I often find myself wondering how on earth it is possible that — even after those often celebrated inventions such internet, cars, and the laundry machine — we still find ourselves incredibly busy all day every day. We continuously think of ways to do things faster (and often succeed in doing so), but I guess we simultaneously think of ways to do more in the same amount of time. So instead of ending up with more off-time, we end up with a serious need for multitask-skills to tackle that impressive to do list.
At various points in my life (and I think every single one of you can relate), I’ve found myself on the edge of my capabilities. Last year, it happened again and I knew I could not go on the way I did forever, so the last couple of months I’ve tried to make some changes. This post is devoted to the things that worked for me — that helped me unwind and avoid stress. Perhaps it’ll help you too!
This is probably the most rewarding thing I’ve ever tried. I’ve noticed that multiple activities on one day make me nervous, so I limited myself to two. For example, when I have class in the morning, I can meet up with a friend later that day, but that will then be it, even if I have plenty of time in between. I’ll devote that time to myself; to study, to get some cleaning done, or whatever, as long as it doesn’t take me somewhere I’m expected to be. Naturally, this is something that might be different for everyone (I’m not that spontaneous and outgoing, so I can easily feel overwhelmed), but consciously saying ‘no’ to activities in favor of some off-time you can spend however you like really can be liberating.
DON’T BE AFRAID TO MISS OUT
The above advice goes hand in hand with this one, because those who have difficulties saying ‘no’ often ‘suffer’ from a fear of missing out. It can be hard to suppress this feeling, because nowadays, the world seems to move so fast and everyone around you seems to be on top of their game. It’s hard not to try to keep up. Battle this fear with the notion that quality is always more important than quantity. You don’t have to be dancing the night away every Saturday night, going to a big festival every once in a while can make you just as happy. The same goes for work or studies: Don’t be afraid to tackle one task after another instead of everything at once. Doing things more slowly enables you to do it with more focus, so you’ll enjoy it more, learn from it better, and — hopefully — reach a more satisfying end result.
TAKE TIME TO UNWIND
Don’t fall in the same the trap I did when I figured that doing things you love automatically means it’s relaxing or unwinding. I love my studies, I love blogging, I love hanging out with friends — don’t get me wrong — but when something is in some way ‘pre-arranged’ or ‘obligatory’, you’re not able to completely relax. It still is something you ‘have to do’. Unwinding, for me, is to sit down and to do whatever I like to do, even if that is nothing in particular, and — even more importantly — to not feel guilty about that.
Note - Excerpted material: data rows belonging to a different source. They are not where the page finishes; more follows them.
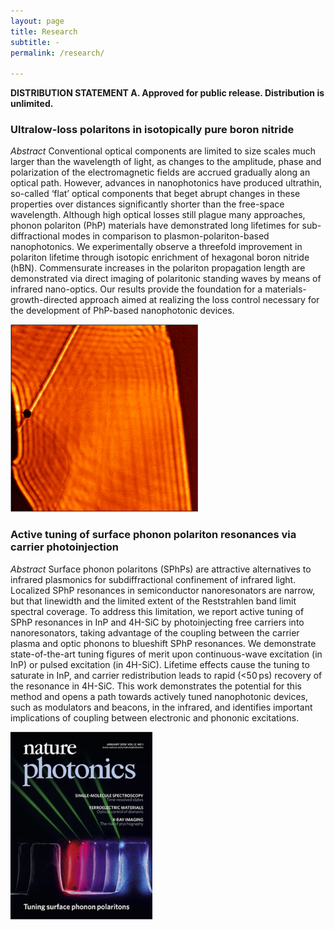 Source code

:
 ```yaml
---
layout: page
title: Research
subtitle: -
permalink: /research/

---
```


**DISTRIBUTION STATEMENT A. Approved for public release. Distribution is unlimited.**

### Ultralow-loss polaritons in isotopically pure boron nitride  
_Abstract_
Conventional optical components are limited to size scales much larger than the wavelength of light, as changes to the amplitude, phase and polarization of the electromagnetic fields are accrued gradually along an optical path. However, advances in nanophotonics have produced ultrathin, so-called ‘flat’ optical components that beget abrupt changes in these properties over distances significantly shorter than the free-space wavelength. Although high optical losses still plague many approaches, phonon polariton (PhP) materials have demonstrated long lifetimes for sub-diffractional modes in comparison to plasmon-polariton-based nanophotonics. We experimentally observe a threefold improvement in polariton lifetime through isotopic enrichment of hexagonal boron nitride (hBN). Commensurate increases in the polariton propagation length are demonstrated via direct imaging of polaritonic standing waves by means of infrared nano-optics. Our results provide the foundation for a materials-growth-directed approach aimed at realizing the loss control necessary for the development of PhP-based nanophotonic devices.

<img src="https://github.com/alexandergiles/alexandergiles.github.io/blob/6f75c4d117a6466c0e14f76244e7610e61b2cfc4/assets/img/nmat_isotopic.png" width="300" height="300">

### Active tuning of surface phonon polariton resonances via carrier photoinjection  
_Abstract_
Surface phonon polaritons (SPhPs) are attractive alternatives to infrared plasmonics for subdiffractional confinement of infrared light. Localized SPhP resonances in semiconductor nanoresonators are narrow, but that linewidth and the limited extent of the Reststrahlen band limit spectral coverage. To address this limitation, we report active tuning of SPhP resonances in InP and 4H-SiC by photoinjecting free carriers into nanoresonators, taking advantage of the coupling between the carrier plasma and optic phonons to blueshift SPhP resonances. We demonstrate state-of-the-art tuning figures of merit upon continuous-wave excitation (in InP) or pulsed excitation (in 4H-SiC). Lifetime effects cause the tuning to saturate in InP, and carrier redistribution leads to rapid (<50 ps) recovery of the resonance in 4H-SiC. This work demonstrates the potential for this method and opens a path towards actively tuned nanophotonic devices, such as modulators and beacons, in the infrared, and identifies important implications of coupling between electronic and phononic excitations.

<img src="https://github.com/alexandergiles/alexandergiles.github.io/blob/b96419b2dc2d63da4337e6a1fc7e1abdfecc6df0/assets/img/nphoton_tuning.png" width="227" height="300">
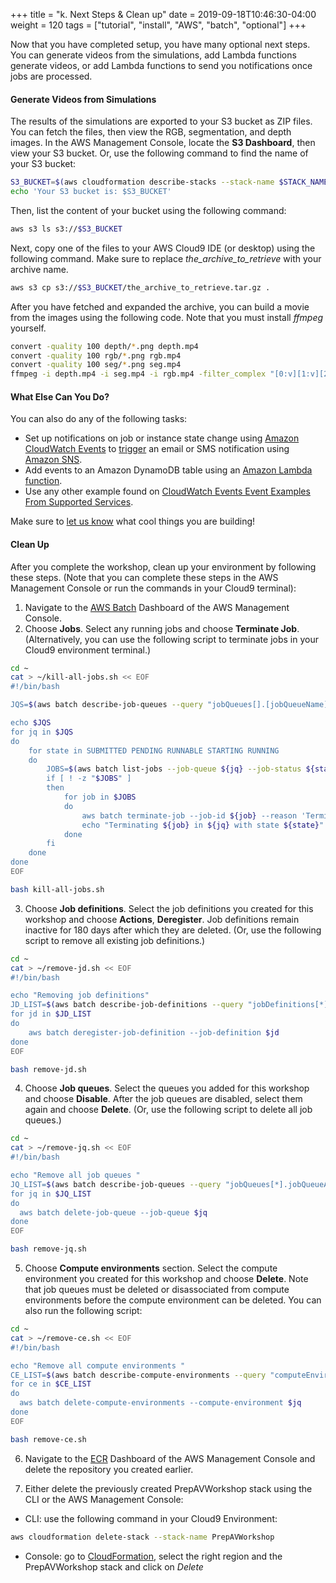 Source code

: +++
title = "k. Next Steps & Clean up"
date = 2019-09-18T10:46:30-04:00
weight = 120
tags = ["tutorial", "install", "AWS", "batch", "optional"]
+++

Now that you have completed setup, you have many optional next steps. You can generate videos from the simulations, add Lambda functions generate videos, or add Lambda functions to send you notifications once jobs are processed.

#### Generate Videos from Simulations

The results of the simulations are exported to your S3 bucket as ZIP files. You can fetch the files, then view the RGB, segmentation, and depth images. In the AWS Management Console, locate the **S3 Dashboard**, then view your S3 bucket. Or, use the following command to find the name of your S3 bucket:

```bash
S3_BUCKET=$(aws cloudformation describe-stacks --stack-name $STACK_NAME --output text --query 'Stacks[0].Outputs[?OutputKey == `OutputBucket`].OutputValue')
echo 'Your S3 bucket is: $S3_BUCKET'
```

Then, list the content of your bucket using the following command:

```bash
aws s3 ls s3://$S3_BUCKET
```

Next, copy one of the files to your AWS Cloud9 IDE (or desktop) using the following command. Make sure to replace *the_archive_to_retrieve* with your archive name.

```bash
aws s3 cp s3://$S3_BUCKET/the_archive_to_retrieve.tar.gz .
```

After you have fetched and expanded the archive, you can build a movie from the images using the following code. Note that you must install *ffmpeg* yourself.

```bash
convert -quality 100 depth/*.png depth.mp4
convert -quality 100 rgb/*.png rgb.mp4
convert -quality 100 seg/*.png seg.mp4
ffmpeg -i depth.mp4 -i seg.mp4 -i rgb.mp4 -filter_complex "[0:v][1:v][2:v]hstack=3" -c:v libx264 -crf 0 output.mp4
```

#### What Else Can You Do?

You can also do any of the following tasks:

- Set up notifications on job or instance state change using [Amazon CloudWatch Events](https://docs.aws.amazon.com/AmazonCloudWatch/latest/events/WhatIsCloudWatchEvents.html) to [trigger](https://docs.aws.amazon.com/AmazonCloudWatch/latest/events/Create-CloudWatch-Events-Rule.html) an email or SMS notification using [Amazon SNS](https://docs.aws.amazon.com/AmazonCloudWatch/latest/monitoring/US_SetupSNS.html).
- Add events to an Amazon DynamoDB table using an [Amazon Lambda function](https://docs.aws.amazon.com/AmazonCloudWatch/latest/events/RunLambdaSchedule.html).
- Use any other example found on [CloudWatch Events Event Examples From Supported Services](https://docs.aws.amazon.com/AmazonCloudWatch/latest/events/EventTypes.html).

Make sure to [let us know](aws-hpc-workshop@amazon.com) what cool things you are building!

#### Clean Up

After you complete the workshop, clean up your environment by following these steps. (Note that you can complete these steps in the AWS Management Console or run the commands in your Cloud9 terminal):

1. Navigate to the [AWS Batch](https://console.aws.amazon.com/batch) Dashboard of the AWS Management Console.
2. Choose **Jobs**. Select any running jobs and choose **Terminate Job**. (Alternatively, you can use the following script to terminate jobs in your Cloud9 environment terminal.)
```bash
cd ~
cat > ~/kill-all-jobs.sh << EOF
#!/bin/bash

JQS=$(aws batch describe-job-queues --query "jobQueues[].[jobQueueName]" --output text)

echo $JQS
for jq in $JQS
do
    for state in SUBMITTED PENDING RUNNABLE STARTING RUNNING
    do
        JOBS=$(aws batch list-jobs --job-queue ${jq} --job-status ${state} --query "jobSummaryList[].[jobId]" --output text)
        if [ ! -z "$JOBS" ]
        then
            for job in $JOBS
            do
                aws batch terminate-job --job-id ${job} --reason 'Terminating job'
                echo "Terminating ${job} in ${jq} with state ${state}"
            done
        fi
    done
done
EOF

bash kill-all-jobs.sh
```
3. Choose **Job definitions**. Select the job definitions you created for this workshop and choose **Actions**, **Deregister**. Job definitions remain inactive for 180 days after which they are deleted. (Or, use the following script to remove all existing job definitions.)
```bash
cd ~
cat > ~/remove-jd.sh << EOF
#!/bin/bash

echo "Removing job definitions"
JD_LIST=$(aws batch describe-job-definitions --query "jobDefinitions[*].[jobDefinitionArn]")
for jd in $JD_LIST
do
    aws batch deregister-job-definition --job-definition $jd
done
EOF

bash remove-jd.sh
```
4. Choose **Job queues**. Select the queues you added for this workshop and choose **Disable**. After the job queues are disabled, select them again and choose **Delete**. (Or, use the following script to delete all job queues.)
```bash
cd ~
cat > ~/remove-jq.sh << EOF
#!/bin/bash

echo "Remove all job queues "
JQ_LIST=$(aws batch describe-job-queues --query "jobQueues[*].jobQueueArn" | jq -r ".[]")
for jq in $JQ_LIST
do
  aws batch delete-job-queue --job-queue $jq
done
EOF

bash remove-jq.sh
```
5. Choose **Compute environments** section. Select the compute environment you created for this workshop and choose **Delete**. Note that job queues must be deleted or disassociated from compute environments before the compute environment can be deleted. You can also run the following script:
```bash
cd ~
cat > ~/remove-ce.sh << EOF
#!/bin/bash

echo "Remove all compute environments "
CE_LIST=$(aws batch describe-compute-environments --query "computeEnvironments[*].computeEnvironmentArn" | jq -r ".[]")
for ce in $CE_LIST
do
  aws batch delete-compute-environments --compute-environment $jq
done
EOF

bash remove-ce.sh
```
6. Navigate to the [ECR](https://console.aws.amazon.com/ecr/repositories) Dashboard of the AWS Management Console and delete the repository you created earlier.

7. Either delete the previously created PrepAVWorkshop stack using the CLI or the AWS Management Console:
- CLI: use the following command in your Cloud9 Environment:
```bash
aws cloudformation delete-stack --stack-name PrepAVWorkshop
```
- Console: go to [CloudFormation](https://console.aws.amazon.com/cloudformation/), select the right region and the PrepAVWorkshop stack and click on *Delete*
DO SOMETHING WITHOUT A PURPOSE
Closely related to the above is something I find myself struggling with over and over again: to be able to do something without a purpose. Each time I find something new I like to do to relax — the latest example being knitting — I somehow manage to turn it into something with a purpose — a one-day-in-the-future-knitting-shop. So now all my knitting evolves around improving myself, which totally misses the point and the purpose it once served, namely relaxation. Not that I don’t like the evolution, but I knew I had to find another activity-without-a-purpose.
In my case, the Kobo e-reader my boyfriend gave me a while ago (I’ve got this waterproof one, very holiday-appropriate!), and which features on the photos in this post, has fulfilled this quest. Reading a book had been crossed off of my relax-activities-list long ago, since I thought I already did enough reading for uni. Besides, why read something that is not of an informative nature? That will not provide me with ready-to-go tips and advice or other kinds of input? Well, that was exactly the wrong thought, fueled by the wish to be continuously productive, even when reading ‘for fun’. The easiness of this e-reader made me start reading just for the sake of reading again. To pick up a ‘book’ and get lost in the story and think of nothing else. It’s sincerely rewarding to find a ‘purposeless’ activity that you like!